Il potere sociale che Gaia (e con lei sua madre) sperava di ricavare padroneggiando le parole si rivela un’illusione: le parole non sono gradini in ascesa, “no, sono sempre gli altri a raccontarci, sono loro che trovano le nostre definizioni, le nostre parentesi quadre, le radici da cui proveniamo”. La distruzione del dizionario è uno degli atti autolesionistici che aprono l’ultima fase del romanzo, dove le liste di oggetti, di gesti, di definizioni si fanno più insistenti ma più vuote, segni di impotenza, di lettere spedite e mai lette (come non pensare al meraviglioso racconto di anarchica e definitiva impotenza di un pallido impiegato che scrive copiando ingiunzioni altrui, al Bartleby di Melville?).

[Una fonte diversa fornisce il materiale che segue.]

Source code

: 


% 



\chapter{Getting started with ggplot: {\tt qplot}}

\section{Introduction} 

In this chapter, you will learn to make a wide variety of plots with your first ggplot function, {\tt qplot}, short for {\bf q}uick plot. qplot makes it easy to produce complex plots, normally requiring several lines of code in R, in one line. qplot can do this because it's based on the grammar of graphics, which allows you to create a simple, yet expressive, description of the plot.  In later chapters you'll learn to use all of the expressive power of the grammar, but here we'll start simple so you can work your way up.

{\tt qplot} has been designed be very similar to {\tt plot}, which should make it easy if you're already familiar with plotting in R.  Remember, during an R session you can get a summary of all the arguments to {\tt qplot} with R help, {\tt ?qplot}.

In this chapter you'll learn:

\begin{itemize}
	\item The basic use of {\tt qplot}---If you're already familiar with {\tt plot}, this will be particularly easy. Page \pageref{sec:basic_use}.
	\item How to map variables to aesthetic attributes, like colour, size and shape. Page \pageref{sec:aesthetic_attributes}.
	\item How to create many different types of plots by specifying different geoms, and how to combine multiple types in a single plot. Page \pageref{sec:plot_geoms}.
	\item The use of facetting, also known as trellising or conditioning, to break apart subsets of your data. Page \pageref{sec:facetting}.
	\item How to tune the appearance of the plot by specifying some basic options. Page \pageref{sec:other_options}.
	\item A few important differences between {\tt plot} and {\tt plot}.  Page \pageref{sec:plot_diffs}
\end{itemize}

Non per caso, nel finale Caminito ricorre a una voce diversa: forse quella dell’autrice che segue il tragitto della sua personaggia, le dà del tu, la tallona passo dopo passo lungo ogni tappa della memoria, fino al lago, dove il coraggio di un tuffo per mano all’amica nasce da un grido che pare una formula di estrema salvezza: “il lago è una parola magica”.
Giulia Caminito, La grande A (Giunti, Firenze-Milano 2016).
Giulia Caminito, Un giorno verrà (Bompiani 2018).
Giulia Caminito, L’acqua del lago non è mai dolce (Bompiani 2021).
VV., Il romanzo del divenire. Un Bildungsroman delle donne? A cura di P. Bono e L. Fortini, Iacobelli, Roma 2007.